UNSUPERVISED METHODOLOGY TO IN-SEASON MAPPING OF SUMMER CROPS IN URUGUAY WITH MODIS EVI’S TEMPORAL SERIES AND MACHINE LEARNING

A. Cal and G. Tiscornia A. Cal and G. Tiscornia
  • Unidad de Agroclima y Sistemas de Información (GRAS), Instituto Nacional de Investigación Agropecuaria (INIA), Uruguay

Keywords: crop mapping, elbow method, EVI, k-means, smoothing spline, time-series, unsupervised

Abstract.

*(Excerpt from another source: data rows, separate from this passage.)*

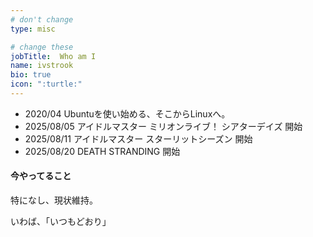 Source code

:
 ```yaml
---
# don't change
type: misc

# change these
jobTitle:  Who am I
name: ivstrook
bio: true
icon: ":turtle:"
---
```

- 2020/04 Ubuntuを使い始める、そこからLinuxへ。
- 2025/08/05 アイドルマスター ミリオンライブ！ シアターデイズ 開始
- 2025/08/11 アイドルマスター スターリットシーズン 開始
- 2025/08/20 DEATH STRANDING 開始
#### 今やってること

特になし、現状維持。

いわば、「いつもどおり」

This paper presents a new methodology for mapping summer crops in Uruguay, during the season, based on time-series analysis of the EVI vegetation index derived from the MODIS sensor. Time-series were processed with the k-means unsupervised machine learning algorithm. For this algorithm, the ideal number of clusters was estimated using the elbow method. Once the clusters were obtained, for each one, the average phenological signature was adjusted using a nonlinear smoothing spline regression technique. Additionally, using the derivative analysis, the key points of the curve were estimated (minimum, maximum and inflection points). When analyzing the average signature of each cluster, those whose signature follows the seasonal pattern of an agricultural crop (similar to a Gaussian function) were selected to generate a binary map of crops/non-crops. The estimated crop area is 2,336,525 hectares, higher than the official statistics of 1,667,400 hectares for the 2014–15 season. This overestimation can be explained by the resolution of the MODIS pixel (250 meters), where each has a different degree of purity; and commission errors. The methodology was validated with 5,317 ground truth points, with a general accuracy of 95.8%, kappa index of 85.6, production and user accuracy of 85.1% and 91.3% for crops/non-crops.